A suspensão havia sido determinada pelo juiz substituto Bruno Oliveira Dias, da 2ª Vara da Fazenda Pública de Curitiba, após ação popular que questionava a compra de 20 equipamentos sem licitação. Na ocasião, a decisão apontou que havia opções no mercado com custo menor e capacidade semelhante, o que colocava em dúvida a justificativa para a contratação direta.
No entanto, o governo informou que recorreria da decisão. Nesta sexta-feira, a presidente do TJ-PR, desembargadora Lídia Maejima, derrubou a liminar ao avaliar que a suspensão poderia causar prejuízo à ordem pública e interferir no critério de conveniência e oportunidade da administração.
Segundo a magistrada, o comparativo utilizado na decisão de primeira instância não considerou equipamentos com as mesmas características técnicas e finalidade. Além disso, ela também destacou que o laudo apresentado na ação foi produzido por sócio de uma empresa que atua no mesmo setor. Segundo a decisão, a ação partiu do interesse concorrencial.

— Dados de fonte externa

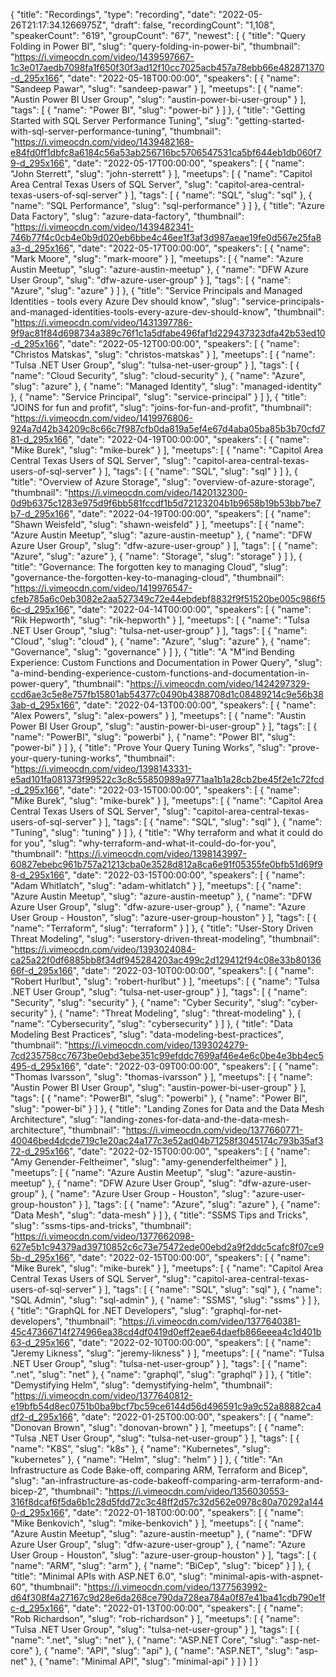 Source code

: {
  "title": "Recordings",
  "type": "recording",
  "date": "2022-05-26T21:17:34.1266975Z",
  "draft": false,
  "recordingCount": "1,108",
  "speakerCount": "619",
  "groupCount": "67",
  "newest": [
    {
      "title": "Query Folding in Power BI",
      "slug": "query-folding-in-power-bi",
      "thumbnail": "https://i.vimeocdn.com/video/1439597667-1c3e017aedb7098fa1f650f30f3ad12f10cc7025acb457a78ebb66e482871370-d_295x166",
      "date": "2022-05-18T00:00:00",
      "speakers": [
        {
          "name": "Sandeep Pawar",
          "slug": "sandeep-pawar"
        }
      ],
      "meetups": [
        {
          "name": "Austin Power BI User Group",
          "slug": "austin-power-bi-user-group"
        }
      ],
      "tags": [
        {
          "name": "Power BI",
          "slug": "power-bi"
        }
      ]
    },
    {
      "title": "Getting Started with SQL Server Performance Tuning",
      "slug": "getting-started-with-sql-server-performance-tuning",
      "thumbnail": "https://i.vimeocdn.com/video/1439482168-e84fd0ff1dbfc8a6184c56a53ab256716bc5706547531ca5bf644eb1db060f79-d_295x166",
      "date": "2022-05-17T00:00:00",
      "speakers": [
        {
          "name": "John Sterrett",
          "slug": "john-sterrett"
        }
      ],
      "meetups": [
        {
          "name": "Capitol Area Central Texas Users of SQL Server",
          "slug": "capitol-area-central-texas-users-of-sql-server"
        }
      ],
      "tags": [
        {
          "name": "SQL",
          "slug": "sql"
        },
        {
          "name": "SQL Performance",
          "slug": "sql-performance"
        }
      ]
    },
    {
      "title": "Azure Data Factory",
      "slug": "azure-data-factory",
      "thumbnail": "https://i.vimeocdn.com/video/1439482341-746b77f4c0cb4e0b9d020eb6bbe4c46ee1f3af3d987aeae19fe0d567e25fa8a3-d_295x166",
      "date": "2022-05-17T00:00:00",
      "speakers": [
        {
          "name": "Mark Moore",
          "slug": "mark-moore"
        }
      ],
      "meetups": [
        {
          "name": "Azure Austin Meetup",
          "slug": "azure-austin-meetup"
        },
        {
          "name": "DFW Azure User Group",
          "slug": "dfw-azure-user-group"
        }
      ],
      "tags": [
        {
          "name": "Azure",
          "slug": "azure"
        }
      ]
    },
    {
      "title": "Service Principals and Managed Identities - tools every Azure Dev should know",
      "slug": "service-principals-and-managed-identities-tools-every-azure-dev-should-know",
      "thumbnail": "https://i.vimeocdn.com/video/1431397786-9f9ac81f84d698734a389c76f1c1a5dfabe496faf1d229437323dfa42b53ed10-d_295x166",
      "date": "2022-05-12T00:00:00",
      "speakers": [
        {
          "name": "Christos Matskas",
          "slug": "christos-matskas"
        }
      ],
      "meetups": [
        {
          "name": "Tulsa .NET User Group",
          "slug": "tulsa-net-user-group"
        }
      ],
      "tags": [
        {
          "name": "Cloud Security",
          "slug": "cloud-security"
        },
        {
          "name": "Azure",
          "slug": "azure"
        },
        {
          "name": "Managed Identity",
          "slug": "managed-identity"
        },
        {
          "name": "Service Principal",
          "slug": "service-principal"
        }
      ]
    },
    {
      "title": "JOINS for fun and profit",
      "slug": "joins-for-fun-and-profit",
      "thumbnail": "https://i.vimeocdn.com/video/1419976806-924a7d42b34209c8c66c7f987cfb0da819a5ef4e67d4aba05ba85b3b70cfd781-d_295x166",
      "date": "2022-04-19T00:00:00",
      "speakers": [
        {
          "name": "Mike Burek",
          "slug": "mike-burek"
        }
      ],
      "meetups": [
        {
          "name": "Capitol Area Central Texas Users of SQL Server",
          "slug": "capitol-area-central-texas-users-of-sql-server"
        }
      ],
      "tags": [
        {
          "name": "SQL",
          "slug": "sql"
        }
      ]
    },
    {
      "title": "Overview of Azure Storage",
      "slug": "overview-of-azure-storage",
      "thumbnail": "https://i.vimeocdn.com/video/1420132300-0d9b6375c1283e975d9f6bb581fccdf1b5d72123204b1b9658b19b53bb7be7b7-d_295x166",
      "date": "2022-04-19T00:00:00",
      "speakers": [
        {
          "name": "Shawn Weisfeld",
          "slug": "shawn-weisfeld"
        }
      ],
      "meetups": [
        {
          "name": "Azure Austin Meetup",
          "slug": "azure-austin-meetup"
        },
        {
          "name": "DFW Azure User Group",
          "slug": "dfw-azure-user-group"
        }
      ],
      "tags": [
        {
          "name": "Azure",
          "slug": "azure"
        },
        {
          "name": "Storage",
          "slug": "storage"
        }
      ]
    },
    {
      "title": "Governance: The forgotten key to managing Cloud",
      "slug": "governance-the-forgotten-key-to-managing-cloud",
      "thumbnail": "https://i.vimeocdn.com/video/1419976547-cfeb785a6c0eb3082e2aa527349c72e44ebdebf8832f9f51520be005c986f56c-d_295x166",
      "date": "2022-04-14T00:00:00",
      "speakers": [
        {
          "name": "Rik Hepworth",
          "slug": "rik-hepworth"
        }
      ],
      "meetups": [
        {
          "name": "Tulsa .NET User Group",
          "slug": "tulsa-net-user-group"
        }
      ],
      "tags": [
        {
          "name": "Cloud",
          "slug": "cloud"
        },
        {
          "name": "Azure",
          "slug": "azure"
        },
        {
          "name": "Governance",
          "slug": "governance"
        }
      ]
    },
    {
      "title": "A \"M\"ind Bending Experience: Custom Functions and Documentation in Power Query",
      "slug": "a-mind-bending-experience-custom-functions-and-documentation-in-power-query",
      "thumbnail": "https://i.vimeocdn.com/video/1424297329-ccd6ae3c5e8e757fb15801ab54377c0490b4388708d1c08489214c9e56b383ab-d_295x166",
      "date": "2022-04-13T00:00:00",
      "speakers": [
        {
          "name": "Alex Powers",
          "slug": "alex-powers"
        }
      ],
      "meetups": [
        {
          "name": "Austin Power BI User Group",
          "slug": "austin-power-bi-user-group"
        }
      ],
      "tags": [
        {
          "name": "PowerBI",
          "slug": "powerbi"
        },
        {
          "name": "Power BI",
          "slug": "power-bi"
        }
      ]
    },
    {
      "title": "Prove Your Query Tuning Works",
      "slug": "prove-your-query-tuning-works",
      "thumbnail": "https://i.vimeocdn.com/video/1398143331-e5ad101fa081373f99522c3c8c55850989a9771aa1b1a28cb2be45f2e1c72fcd-d_295x166",
      "date": "2022-03-15T00:00:00",
      "speakers": [
        {
          "name": "Mike Burek",
          "slug": "mike-burek"
        }
      ],
      "meetups": [
        {
          "name": "Capitol Area Central Texas Users of SQL Server",
          "slug": "capitol-area-central-texas-users-of-sql-server"
        }
      ],
      "tags": [
        {
          "name": "SQL",
          "slug": "sql"
        },
        {
          "name": "Tuning",
          "slug": "tuning"
        }
      ]
    },
    {
      "title": "Why terraform and what it could do for you",
      "slug": "why-terraform-and-what-it-could-do-for-you",
      "thumbnail": "https://i.vimeocdn.com/video/1398143997-60827ebebc961b757a21213cba0e3528d812a8ca6e91f05355fe0bfb51d69f98-d_295x166",
      "date": "2022-03-15T00:00:00",
      "speakers": [
        {
          "name": "Adam Whitlatch",
          "slug": "adam-whitlatch"
        }
      ],
      "meetups": [
        {
          "name": "Azure Austin Meetup",
          "slug": "azure-austin-meetup"
        },
        {
          "name": "DFW Azure User Group",
          "slug": "dfw-azure-user-group"
        },
        {
          "name": "Azure User Group - Houston",
          "slug": "azure-user-group-houston"
        }
      ],
      "tags": [
        {
          "name": "Terraform",
          "slug": "terraform"
        }
      ]
    },
    {
      "title": "User-Story Driven Threat Modeling",
      "slug": "userstory-driven-threat-modeling",
      "thumbnail": "https://i.vimeocdn.com/video/1393024084-ca25a22f0df6885bb8f34df945284203ac499c2d129412f94c08e33b8013666f-d_295x166",
      "date": "2022-03-10T00:00:00",
      "speakers": [
        {
          "name": "Robert Hurlbut",
          "slug": "robert-hurlbut"
        }
      ],
      "meetups": [
        {
          "name": "Tulsa .NET User Group",
          "slug": "tulsa-net-user-group"
        }
      ],
      "tags": [
        {
          "name": "Security",
          "slug": "security"
        },
        {
          "name": "Cyber Security",
          "slug": "cyber-security"
        },
        {
          "name": "Threat Modeling",
          "slug": "threat-modeling"
        },
        {
          "name": "Cybersecurity",
          "slug": "cybersecurity"
        }
      ]
    },
    {
      "title": "Data Modeling Best Practices",
      "slug": "data-modeling-best-practices",
      "thumbnail": "https://i.vimeocdn.com/video/1393024279-7cd235758cc7673be0ebd3ebe351c99efddc7699af46e4e6c0be4e3bb4ec5495-d_295x166",
      "date": "2022-03-09T00:00:00",
      "speakers": [
        {
          "name": "Thomas Ivarsson",
          "slug": "thomas-ivarsson"
        }
      ],
      "meetups": [
        {
          "name": "Austin Power BI User Group",
          "slug": "austin-power-bi-user-group"
        }
      ],
      "tags": [
        {
          "name": "PowerBI",
          "slug": "powerbi"
        },
        {
          "name": "Power BI",
          "slug": "power-bi"
        }
      ]
    },
    {
      "title": "Landing Zones for Data and the Data Mesh Architecture",
      "slug": "landing-zones-for-data-and-the-data-mesh-architecture",
      "thumbnail": "https://i.vimeocdn.com/video/1377660771-40046bed4dcde719c1e20ac24a177c3e52ad04b71258f3045174c793b35af372-d_295x166",
      "date": "2022-02-15T00:00:00",
      "speakers": [
        {
          "name": "Amy Genender-Feltheimer",
          "slug": "amy-genenderfeltheimer"
        }
      ],
      "meetups": [
        {
          "name": "Azure Austin Meetup",
          "slug": "azure-austin-meetup"
        },
        {
          "name": "DFW Azure User Group",
          "slug": "dfw-azure-user-group"
        },
        {
          "name": "Azure User Group - Houston",
          "slug": "azure-user-group-houston"
        }
      ],
      "tags": [
        {
          "name": "Azure",
          "slug": "azure"
        },
        {
          "name": "Data Mesh",
          "slug": "data-mesh"
        }
      ]
    },
    {
      "title": "SSMS Tips and Tricks",
      "slug": "ssms-tips-and-tricks",
      "thumbnail": "https://i.vimeocdn.com/video/1377662098-627e5b1c94379ad39710852c6c73e75472ede00ebd2a9f2ddc5cafc8f07ce95b-d_295x166",
      "date": "2022-02-15T00:00:00",
      "speakers": [
        {
          "name": "Mike Burek",
          "slug": "mike-burek"
        }
      ],
      "meetups": [
        {
          "name": "Capitol Area Central Texas Users of SQL Server",
          "slug": "capitol-area-central-texas-users-of-sql-server"
        }
      ],
      "tags": [
        {
          "name": "SQL",
          "slug": "sql"
        },
        {
          "name": "SQL Admin",
          "slug": "sql-admin"
        },
        {
          "name": "SSMS",
          "slug": "ssms"
        }
      ]
    },
    {
      "title": "GraphQL for .NET Developers",
      "slug": "graphql-for-net-developers",
      "thumbnail": "https://i.vimeocdn.com/video/1377640381-45c47366714f274966ea38cd4df0419d0eff2eae64daefb866eeea4c1d401b63-d_295x166",
      "date": "2022-02-10T00:00:00",
      "speakers": [
        {
          "name": "Jeremy Likness",
          "slug": "jeremy-likness"
        }
      ],
      "meetups": [
        {
          "name": "Tulsa .NET User Group",
          "slug": "tulsa-net-user-group"
        }
      ],
      "tags": [
        {
          "name": ".net",
          "slug": "net"
        },
        {
          "name": "graphql",
          "slug": "graphql"
        }
      ]
    },
    {
      "title": "Demystifying Helm",
      "slug": "demystifying-helm",
      "thumbnail": "https://i.vimeocdn.com/video/1377640812-e19bfb54d8ec0751b0ba9bcf7bc59ce6144d56d496591c9a9c52a88882ca4df2-d_295x166",
      "date": "2022-01-25T00:00:00",
      "speakers": [
        {
          "name": "Donovan Brown",
          "slug": "donovan-brown"
        }
      ],
      "meetups": [
        {
          "name": "Tulsa .NET User Group",
          "slug": "tulsa-net-user-group"
        }
      ],
      "tags": [
        {
          "name": "K8S",
          "slug": "k8s"
        },
        {
          "name": "Kubernetes",
          "slug": "kubernetes"
        },
        {
          "name": "Helm",
          "slug": "helm"
        }
      ]
    },
    {
      "title": "An Infrastructure as Code Bake-off, comparing ARM, Terraform and Bicep",
      "slug": "an-infrastructure-as-code-bakeoff-comparing-arm-terraform-and-bicep-2",
      "thumbnail": "https://i.vimeocdn.com/video/1356030553-316f8dcaf6f5da6b1c28d5fdd72c3c48ff2d57c32d562e0978c80a70292a1440-d_295x166",
      "date": "2022-01-18T00:00:00",
      "speakers": [
        {
          "name": "Mike Benkovich",
          "slug": "mike-benkovich"
        }
      ],
      "meetups": [
        {
          "name": "Azure Austin Meetup",
          "slug": "azure-austin-meetup"
        },
        {
          "name": "DFW Azure User Group",
          "slug": "dfw-azure-user-group"
        },
        {
          "name": "Azure User Group - Houston",
          "slug": "azure-user-group-houston"
        }
      ],
      "tags": [
        {
          "name": "ARM",
          "slug": "arm"
        },
        {
          "name": "BiCep",
          "slug": "bicep"
        }
      ]
    },
    {
      "title": "Minimal APIs with ASP.NET 6.0",
      "slug": "minimal-apis-with-aspnet-60",
      "thumbnail": "https://i.vimeocdn.com/video/1377563992-d64f308f4a27167c9d28e6da268ce790da728ea784a0f87e41ba41cdb790e1fc-d_295x166",
      "date": "2022-01-13T00:00:00",
      "speakers": [
        {
          "name": "Rob Richardson",
          "slug": "rob-richardson"
        }
      ],
      "meetups": [
        {
          "name": "Tulsa .NET User Group",
          "slug": "tulsa-net-user-group"
        }
      ],
      "tags": [
        {
          "name": ".net",
          "slug": "net"
        },
        {
          "name": "ASP.NET Core",
          "slug": "asp-net-core"
        },
        {
          "name": "API",
          "slug": "api"
        },
        {
          "name": "ASP.NET",
          "slug": "asp-net"
        },
        {
          "name": "Minimal API",
          "slug": "minimal-api"
        }
      ]
    }
  ]
}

Na decisão, a desembargadora afirmou que “a suspensão do contrato implica atraso na disponibilização de equipamento essencial para atuação em cenários críticos, expondo a administração a riscos operacionais e comprometendo a eficiência do serviço público”. A revogação da liminar tem efeito imediato.
Robôs servem para combater grandes incêndios
Com a decisão, o Estado pode retomar o processo de contratação. A aquisição integra o Plano de Auxílio Mútuo (PAM), da Defesa Civil do Paraná, voltado ao enfrentamento de ocorrências de grande porte.
Ao todo, o governo vai adquirir 26 robôs do modelo AirCore TAF60X, fabricados por uma empresa alemã. Os equipamentos vão atuar no combate a incêndios de grande proporção, especialmente em ambientes de alto risco.
As equipes poderão utilizar os robôs em incêndios industriais com alta carga térmica, em espaços confinados como túneis e galerias. Já em áreas urbanas, são úteis para situações com risco de colapso estrutural, em incêndios florestais e em ocorrências em infraestruturas críticas, como portos, aeroportos e refinarias. Segundo o governo, a contratação nessa escala é inédita no país.
O equipamento opera acoplado a mangueiras e tem alta capacidade de vazão de água, o que contribui para reduzir a exposição de bombeiros a situações extremas. Entre os diferenciais estão a atuação remota, ventilação tática e supressão térmica por névoa de água, permitindo resposta mais eficiente em cenários complexos.